To put it mildly, it had never been Kate’s plan to work in a preschool. However, during her sophomore year in college she had told her botany professor that his explanation of photosynthesis was “half-assed.” One thing had led to another, and eventually she was invited to leave. She had worried about her father’s reaction, but after he’d heard the whole story he said, “Well, you were right: it was half-assed,” and that was the end of it. So there she was, back home with nothing to do until her aunt Thelma stepped in and arranged for a position at the school. (Aunt Thelma was on the board there. She was on many boards.) In theory Kate could have applied for readmission to her college the following year, but she somehow didn’t. It had probably slipped her father’s mind that she had the option, even, and certainly it was easier for him to have her around to run things and look after her little sister, who was only five at the time but already straining the abilities of their ancient housekeeper.

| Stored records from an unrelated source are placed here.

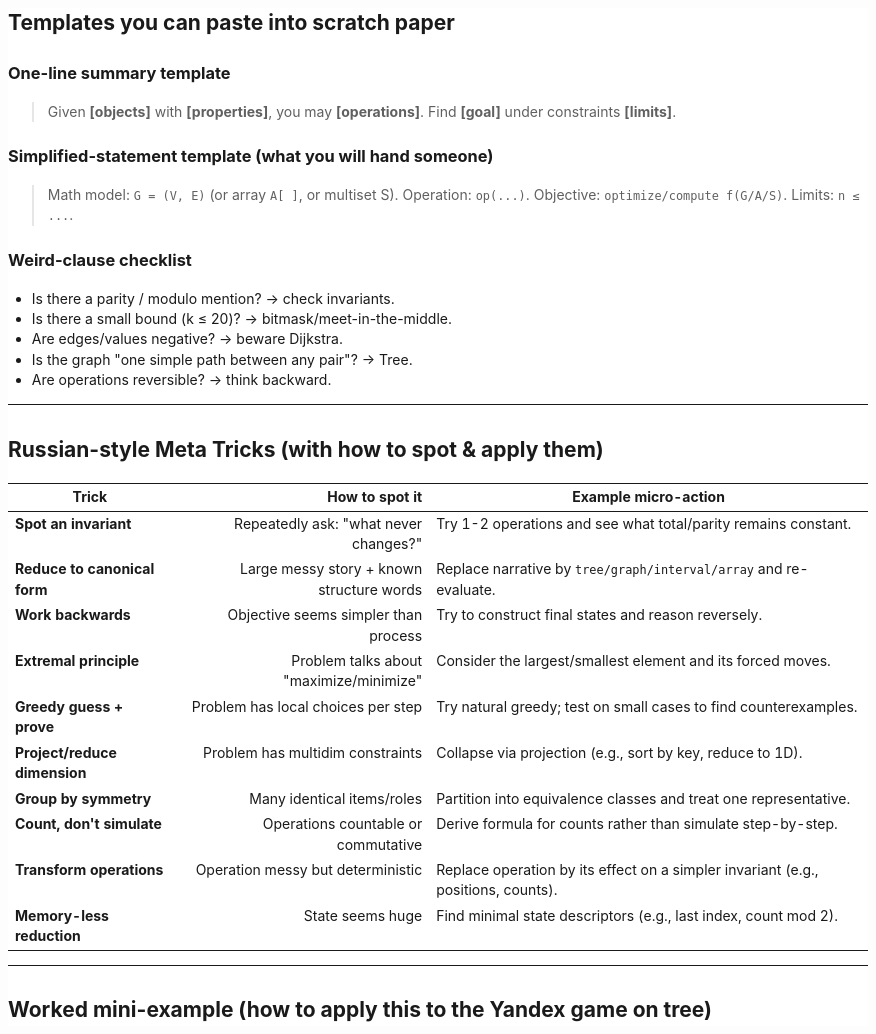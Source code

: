 
## Templates you can paste into scratch paper

### **One-line summary template**

> Given **\[objects]** with **\[properties]**, you may **\[operations]**. Find **\[goal]** under constraints **\[limits]**.

### **Simplified-statement template** (what you will hand someone)

> Math model: `G = (V, E)` (or array `A[ ]`, or multiset S). Operation: `op(...)`. Objective: `optimize/compute f(G/A/S)`. Limits: `n ≤ ...`.

### **Weird-clause checklist**

* Is there a parity / modulo mention? → check invariants.
* Is there a small bound (k ≤ 20)? → bitmask/meet-in-the-middle.
* Are edges/values negative? → beware Dijkstra.
* Is the graph "one simple path between any pair"? → Tree.
* Are operations reversible? → think backward.

---

## Russian-style Meta Tricks (with how to spot & apply them)

| Trick                        |                            How to spot it | Example micro-action                                                              |
| ---------------------------- | ----------------------------------------: | --------------------------------------------------------------------------------- |
| **Spot an invariant**        |     Repeatedly ask: "what never changes?" | Try 1-2 operations and see what total/parity remains constant.                    |
| **Reduce to canonical form** | Large messy story + known structure words | Replace narrative by `tree/graph/interval/array` and re-evaluate.                 |
| **Work backwards**           |      Objective seems simpler than process | Try to construct final states and reason reversely.                               |
| **Extremal principle**       |   Problem talks about "maximize/minimize" | Consider the largest/smallest element and its forced moves.                       |
| **Greedy guess + prove**     |        Problem has local choices per step | Try natural greedy; test on small cases to find counterexamples.                  |
| **Project/reduce dimension** |          Problem has multidim constraints | Collapse via projection (e.g., sort by key, reduce to 1D).                        |
| **Group by symmetry**        |                Many identical items/roles | Partition into equivalence classes and treat one representative.                  |
| **Count, don't simulate**    |       Operations countable or commutative | Derive formula for counts rather than simulate step-by-step.                      |
| **Transform operations**     |         Operation messy but deterministic | Replace operation by its effect on a simpler invariant (e.g., positions, counts). |
| **Memory-less reduction**    |                          State seems huge | Find minimal state descriptors (e.g., last index, count mod 2).                   |

---

## Worked mini-example (how to apply this to the Yandex game on tree)
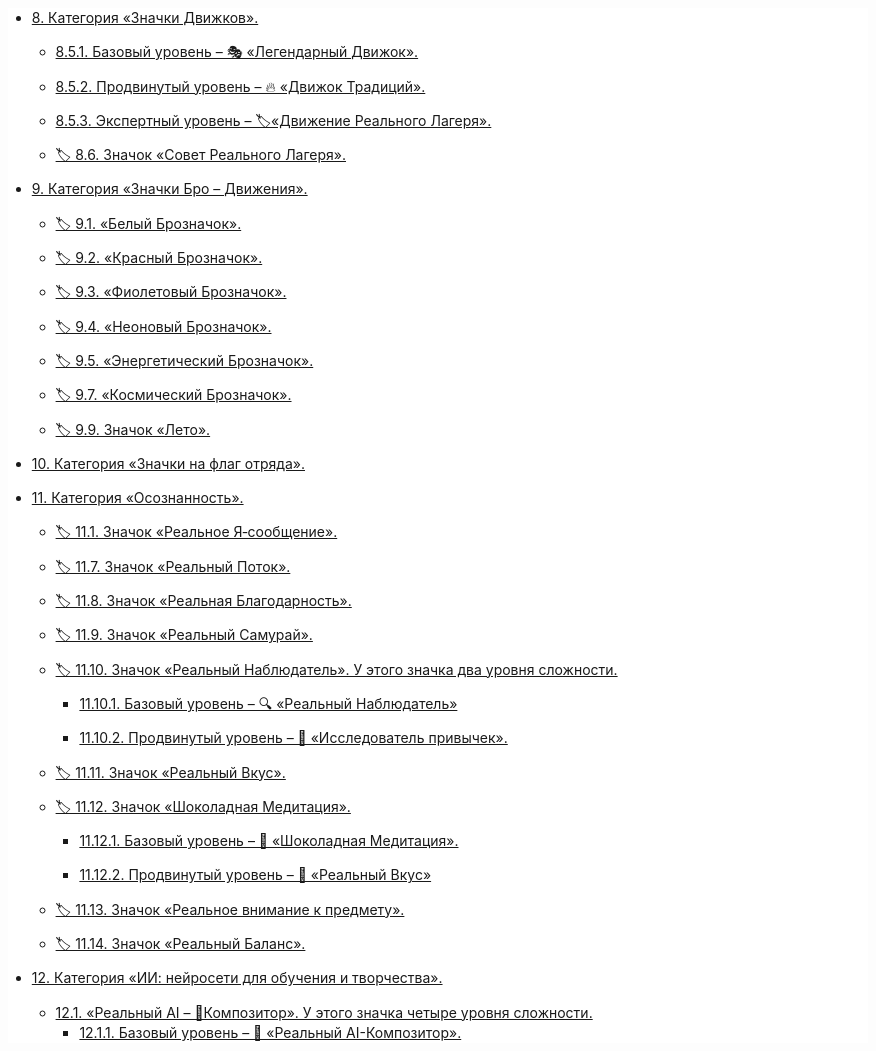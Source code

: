 

- [8. Категория «Значки Движков».](#8-категория-значки-движков)
    - [8.5.1. Базовый уровень – 🎭 «Легендарный Движок».](#8-5-1-базовый-уровень-легендарный-движок)

    - [8.5.2. Продвинутый уровень – 🔥 «Движок Традиций».](#8-5-2-продвинутый-уровень-движок-традиций)

    - [8.5.3. Экспертный уровень –  🏷️«Движение Реального Лагеря».](#8-5-3-экспертный-уровень-движение-реального-лагеря)

  - [🏷️ 8.6. Значок «Совет Реального Лагеря».](#8-6-значок-совет-реального-лагеря)


- [9. Категория «Значки Бро – Движения».](#9-категория-значки-бро-движения)
  - [🏷️ 9.1. «Белый Брозначок».](#9-1-белый-брозначок)

  - [🏷️ 9.2. «Красный Брозначок».](#9-2-красный-брозначок)

  - [🏷️ 9.3. «Фиолетовый Брозначок».](#9-3-фиолетовый-брозначок)

  - [🏷️ 9.4. «Неоновый Брозначок».](#9-4-неоновый-брозначок)

  - [🏷️ 9.5. «Энергетический Брозначок».](#9-5-энергетический-брозначок)

  - [🏷️ 9.7. «Космический Брозначок».](#9-7-космический-брозначок)

  - [🏷️ 9.9. Значок «Лето».](#9-9-значок-лето)


- [10. Категория «Значки на флаг отряда».](#10-категория-значки-на-флаг-отряда)

- [11. Категория «Осознанность».](#11-категория-осознанность)
  - [🏷️ 11.1. Значок «Реальное Я‑сообщение».](#11-1-значок-реальное-я-сообщение)

  - [🏷️ 11.7. Значок «Реальный Поток».](#11-7-значок-реальный-поток)

  - [🏷️ 11.8. Значок «Реальная Благодарность».](#11-8-значок-реальная-благодарность)

  - [🏷️ 11.9. Значок «Реальный Самурай».](#11-9-значок-реальный-самурай)

  - [🏷️ 11.10. Значок «Реальный Наблюдатель». У этого значка два уровня сложности.](#11-10-значок-реальный-наблюдатель-у-этого-значка-два-уровня-сложности)
    - [11.10.1. Базовый уровень – 🔍 «Реальный Наблюдатель»](#11-10-1-базовый-уровень-реальный-наблюдатель)

    - [11.10.2. Продвинутый уровень – 🎯 «Исследователь привычек».](#11-10-2-продвинутый-уровень-исследователь-привычек)


  - [🏷️ 11.11. Значок «Реальный Вкус».](#11-11-значок-реальный-вкус)

  - [🏷️ 11.12. Значок «Шоколадная Медитация».](#11-12-значок-шоколадная-медитация)
    - [11.12.1. Базовый уровень – 🍫 «Шоколадная Медитация».](#11-12-1-базовый-уровень-шоколадная-медитация)

    - [11.12.2. Продвинутый уровень – 🍎 «Реальный Вкус»](#11-12-2-продвинутый-уровень-реальный-вкус)


  - [🏷️ 11.13. Значок «Реальное внимание к предмету».](#11-13-значок-реальное-внимание-к-предмету)

  - [🏷️ 11.14. Значок «Реальный Баланс».](#11-14-значок-реальный-баланс)


- [12. Категория «ИИ: нейросети для обучения и творчества».](#12-категория-ии-нейросети-для-обучения-и-творчества)
  - [12.1. «Реальный AI –  🤖Композитор». У этого значка четыре уровня сложности.](#12-1-реальный-ai-композитор-у-этого-значка-четыре-уровня-сложности)
    - [12.1.1. Базовый уровень – 🎵 «Реальный AI-Композитор».](#12-1-1-базовый-уровень-реальный-ai-композитор)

The teacher Kate assisted was named Mrs. Chauncey. (All the teachers were “Mrs.” to their assistants.) She was a comfortable, extremely overweight woman who had been tending four-year-olds longer than Kate had been alive. Ordinarily she treated them with a benign absentmindedness, but when one of them misbehaved, it was “Connor Fitzgerald, I see what you’re up to!” and “Emma Gray, Emma Wills: eyes front!” She thought that Kate was too lax with them. If a child refused to lie down at Quiet Rest Time, Kate just said, “Fine, be that way,” and stomped off in a huff. Mrs. Chauncey would send her a reproachful look before telling the child, “Somebody isn’t doing what Miss Kate told him to.” At such moments, Kate felt like an impostor. Who was she to order a child to take a nap? She completely lacked authority, and all the children knew it; they seemed to view her as just an extra-tall, more obstreperous four-year-old. Not once during her six years at the school had the students themselves addressed her as “Miss Kate.”

From time to time Kate entertained the notion of looking for work elsewhere, but it never came to anything. She didn’t interview well, to be honest. And anyhow, she couldn’t think what she might be qualified to do instead.